Moreover, Russia’s oil and natural gas, which provide 40 percent of the Kremlin’s state budget, have until recently been exempted from European sanctions. Even the recent European Union phased-in ban only targets seaborne oil and allows exemptions for oil transported through pipelines to countries such as Hungary, the Czech Republic and Slovakia. Stopping the purchase of Russian natural gas is proving to be more difficult. The only major sanction against Russian natural gas thus far has been Germany’s decision to halt the new Nord Stream 2 pipeline. Yet high oil and gas prices have allowed Russia to earn more revenue despite producing and selling less.

Sanctions are not an end in themselves. They seek to modify behavior. Thus, the focus of the global debate should be on the conditions under which sanctions can be lifted.

What is our strategic aim in this war? What are the minimum conditions that we consider acceptable to end the fighting? And how do we consult with Kyiv over these conditions?

Currently, the ruble has recovered, although currency controls have helped prop up its value. So far, there are no shortages in essential supplies for the Russian population. Imports have collapsed, and exports, though reduced in volume, are generating enormous surpluses. Although Russian defaults have been avoided so far, Moscow could soon find itself in the curious position that despite a huge surplus in its trade balance it cannot repay international credits. Inflation is high at 18 percent, but Western countries are enduring inflation at about half that rate.

As Western countries debate whether to grant Ukraine all the weapons it is seeking to defend itself, the West must define its goals. What is our strategic aim in this war? What are the minimum conditions that we consider acceptable to end the fighting? And how do we consult with Kyiv over these conditions?

The West cannot reach an understanding with Russia over the head of Ukraine. But without Western support, Ukraine could soon collapse. Therefore, any peace formula must be thrashed out involving Kyiv, the United States and Russia. Moscow’s forces have failed to deliver a death blow to Kyiv. But they have created a stranglehold over Ukraine.

The West and Ukrainian President Volodymyr Zelenskiy will have to negotiate with a Russian government one day. Russia will remain Europe’s neighbor. Worse, it will remain Ukraine’s neighbor with a very serious potential of stoking tensions and keeping Ukraine under an uncomfortable permanent threat.

Three avenues for peace

There are three ways this war might end without Mr. Putin emerging victorious:

Minimal goal

The minimal condition is a viable, independent Ukraine shaping its future in freedom and self-determination. This includes the capital Kyiv and access to the sea. Neither Kyiv nor Odesa can be allowed to fall into Russia’s hands. In this scenario, Ukraine might lose territory – and 20 percent of Ukraine is now under Russian control. But Kyiv would have to weigh this loss against the opportunity of averting further death and destruction.

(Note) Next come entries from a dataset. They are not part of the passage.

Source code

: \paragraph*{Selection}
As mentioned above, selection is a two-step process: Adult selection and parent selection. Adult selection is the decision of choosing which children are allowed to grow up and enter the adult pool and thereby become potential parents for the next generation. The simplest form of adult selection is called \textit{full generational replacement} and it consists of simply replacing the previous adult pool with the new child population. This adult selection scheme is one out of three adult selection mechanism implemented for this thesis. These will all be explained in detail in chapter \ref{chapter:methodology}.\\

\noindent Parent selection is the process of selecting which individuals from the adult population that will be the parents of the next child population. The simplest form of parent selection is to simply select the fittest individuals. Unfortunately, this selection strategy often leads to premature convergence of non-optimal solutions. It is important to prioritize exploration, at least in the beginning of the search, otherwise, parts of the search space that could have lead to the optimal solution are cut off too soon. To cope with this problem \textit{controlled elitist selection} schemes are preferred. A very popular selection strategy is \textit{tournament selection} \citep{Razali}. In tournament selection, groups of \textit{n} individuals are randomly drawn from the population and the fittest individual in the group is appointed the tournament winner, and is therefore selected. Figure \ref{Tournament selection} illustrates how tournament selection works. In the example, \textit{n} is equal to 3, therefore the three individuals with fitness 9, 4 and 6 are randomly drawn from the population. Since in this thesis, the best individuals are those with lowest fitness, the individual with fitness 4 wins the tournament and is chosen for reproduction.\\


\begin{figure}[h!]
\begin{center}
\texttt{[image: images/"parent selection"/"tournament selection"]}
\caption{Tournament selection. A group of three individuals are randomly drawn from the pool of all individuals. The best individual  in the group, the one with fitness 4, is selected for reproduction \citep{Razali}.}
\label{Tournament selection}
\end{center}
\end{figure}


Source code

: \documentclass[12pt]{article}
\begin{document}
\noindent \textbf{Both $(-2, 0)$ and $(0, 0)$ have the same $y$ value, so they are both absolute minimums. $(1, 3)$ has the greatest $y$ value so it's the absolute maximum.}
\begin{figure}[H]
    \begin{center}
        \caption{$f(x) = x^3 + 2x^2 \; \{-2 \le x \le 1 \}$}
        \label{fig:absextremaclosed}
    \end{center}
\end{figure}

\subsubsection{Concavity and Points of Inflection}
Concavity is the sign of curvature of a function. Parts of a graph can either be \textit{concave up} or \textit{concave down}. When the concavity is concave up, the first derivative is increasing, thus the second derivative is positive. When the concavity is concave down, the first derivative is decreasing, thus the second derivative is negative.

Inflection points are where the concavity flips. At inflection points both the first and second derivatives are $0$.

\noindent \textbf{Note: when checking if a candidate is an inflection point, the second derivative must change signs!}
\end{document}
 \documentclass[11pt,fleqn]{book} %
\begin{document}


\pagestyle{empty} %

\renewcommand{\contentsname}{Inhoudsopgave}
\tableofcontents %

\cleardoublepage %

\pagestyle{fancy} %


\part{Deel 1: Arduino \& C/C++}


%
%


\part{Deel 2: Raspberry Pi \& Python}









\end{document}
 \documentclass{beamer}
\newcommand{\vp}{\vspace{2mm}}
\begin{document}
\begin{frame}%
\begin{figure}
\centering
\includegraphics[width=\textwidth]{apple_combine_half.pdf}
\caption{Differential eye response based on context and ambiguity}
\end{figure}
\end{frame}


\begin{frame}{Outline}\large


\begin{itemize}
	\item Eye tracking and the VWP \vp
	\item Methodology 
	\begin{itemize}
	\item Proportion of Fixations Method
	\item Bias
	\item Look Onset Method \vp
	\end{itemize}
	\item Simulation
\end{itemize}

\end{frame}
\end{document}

Russia has a long history of breaking its agreements involving Ukraine, including the 1994 Budapest Memorandum in which Moscow agreed to respect Ukraine’s internationally recognized borders in exchange for Kyiv’s surrender of its nuclear weapons arsenal. Assuming Russia can be trusted, and any new agreement enforced, Ukraine could obtain conditions for rebuilding a normal life. Finland chose this option in 1940. It ceded Karelia, about 10 percent of its territory, to save the rest of Finland. West Germany chose this path when it gave peaceful reconstruction precedence over reunification. Unfortunately, Russia’s war-inebriated propaganda leaves little room to believe in such an outcome.

Ukraine’s gross domestic product has fallen by almost 50 percent since the full-scale Russian invasion on February 24, 2022. Relentless Russian bombings are destroying Ukraine’s infrastructure while 25 percent of its population is displaced. Because of Russia’s illegal blockades of ports on the Black and Azov seas, Ukraine’s agricultural base – which feeds an estimated 400 million people in the world – is threatened.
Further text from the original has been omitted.